INTERVIEWS
DIALOG
Raus aus dem gelobten Land
Armin Peter
Perspektivlosigkeit in Zeiten der Krise und wachsender Fremdenhass vertreiben immer mehr illegale Migranten aus Griechenland. Sie kehren lieber in ihre unsichere Heimat zurück – und hoffen dort auf einen Neuanfang.
Vor der pakistanischen Botschaft in Athen herrscht Gedränge. Etwa 70 Männer warten vor dem verwaschenen Betonbau mit abgedunkelten Fenstern, um Pässe und Visa zu beantragen. Viele von ihnen sind illegal ins Land gekommen und haben bei der Einreise alle Papiere vernichtet, um ihre Herkunft zu verschleiern. Jetzt, da die Krise Europa fest im Griff hat, möchten sie zurück in die Heimat. Doch nicht nur der ökonomische Druck treibt sie aus dem Land: Ausländerfeindliche Einstellungen haben in Griechenland erheblich zugenommen. Schlägertrupps der rechtsradikalen Partei „Goldene Morgenröte“ ziehen mit Baseballschlägern und Hunden durch Athen und verprügeln jeden, den sie für einen Migranten halten. Unter den Männern vor der pakistanischen Botschaft gibt es niemanden, der keine Angst hat.
Pakistanis warten vor der Botschaft ihres Heimatlandes – viele haben bei der Einreise ihren Pass zerrissen.
(Foto: T. Trompoukis)
„Wenn sie nachts einen Afghanen, Pakistaner oder Bangladeschi sehen, schlagen sie ihn halbtot und nehmen seinen Pass, das Geld und das Handy – dann lassen sie ihn liegen“, sagt Muhammad, ein unauffälliger, schmaler Mann mit leichten grauen Strähnen. Der 28-Jährige kam vor neun Jahren von Pakistan nach Griechenland – jetzt will er nur noch weg.

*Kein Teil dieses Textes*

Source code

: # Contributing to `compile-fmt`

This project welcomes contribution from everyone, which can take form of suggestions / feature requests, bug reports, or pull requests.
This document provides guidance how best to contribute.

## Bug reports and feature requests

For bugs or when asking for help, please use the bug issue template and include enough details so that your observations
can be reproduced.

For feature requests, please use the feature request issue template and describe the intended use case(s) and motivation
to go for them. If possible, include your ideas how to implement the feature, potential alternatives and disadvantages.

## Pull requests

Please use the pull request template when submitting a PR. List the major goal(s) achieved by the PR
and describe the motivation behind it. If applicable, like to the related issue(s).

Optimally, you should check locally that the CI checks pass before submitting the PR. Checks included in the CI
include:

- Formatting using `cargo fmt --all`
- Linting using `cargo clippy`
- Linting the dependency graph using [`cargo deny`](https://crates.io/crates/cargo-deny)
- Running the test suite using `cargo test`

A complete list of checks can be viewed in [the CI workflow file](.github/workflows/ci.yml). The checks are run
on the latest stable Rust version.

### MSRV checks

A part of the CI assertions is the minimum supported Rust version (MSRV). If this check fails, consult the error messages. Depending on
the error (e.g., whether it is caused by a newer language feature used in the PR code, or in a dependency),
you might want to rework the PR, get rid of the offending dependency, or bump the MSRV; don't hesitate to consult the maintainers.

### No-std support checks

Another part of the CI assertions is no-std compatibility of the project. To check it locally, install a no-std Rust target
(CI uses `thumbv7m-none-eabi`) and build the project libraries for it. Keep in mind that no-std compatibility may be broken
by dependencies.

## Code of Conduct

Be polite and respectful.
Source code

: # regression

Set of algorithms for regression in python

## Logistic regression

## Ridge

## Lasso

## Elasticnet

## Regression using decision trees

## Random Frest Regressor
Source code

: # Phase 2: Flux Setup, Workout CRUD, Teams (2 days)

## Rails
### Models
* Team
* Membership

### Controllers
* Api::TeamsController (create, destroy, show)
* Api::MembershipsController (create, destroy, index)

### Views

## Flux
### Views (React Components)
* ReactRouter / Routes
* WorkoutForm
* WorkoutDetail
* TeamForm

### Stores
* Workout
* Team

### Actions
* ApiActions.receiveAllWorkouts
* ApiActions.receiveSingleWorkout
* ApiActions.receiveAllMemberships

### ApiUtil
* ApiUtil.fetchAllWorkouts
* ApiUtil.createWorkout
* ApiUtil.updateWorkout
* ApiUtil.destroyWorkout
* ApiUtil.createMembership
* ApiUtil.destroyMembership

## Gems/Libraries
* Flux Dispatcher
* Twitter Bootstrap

Seinen richtigen Namen möchte er nicht verraten, fotografieren lässt er sich nicht mal von hinten. Mit einigen Freunden steht er schon seit einigen Stunden Schlange. Sie bilden eine Traube um Muhammad und verfolgen aufmerksam das Interview. „Vor der Krise war das Leben hier sehr schön, aber jetzt gibt es nur noch zwei oder drei Tage pro Monat Arbeit“, sagt Muhammad. „Ich verlasse mein Haus nur zum Arbeiten und komme danach sofort zurück. Nach sieben Uhr abends gehe ich gar nicht mehr weg.“
Gesellschaftliches Klima wird rauer
Wie so viele andere Illegale wurde auch Muhammad von Menschenschmugglern über den Iran und die Türkei eingeschleust. Er nahm die Strapazen der gefährlichen Reise auf sich, hoffte auf ein besseres Leben. 2003 war das, und die Reise kostete ihn 4000 Euro. Einige Jahre lang habe er in der Stahl- und Aluminiumindustrie gearbeitet, so Muhammad. Dann wurde es immer schwieriger.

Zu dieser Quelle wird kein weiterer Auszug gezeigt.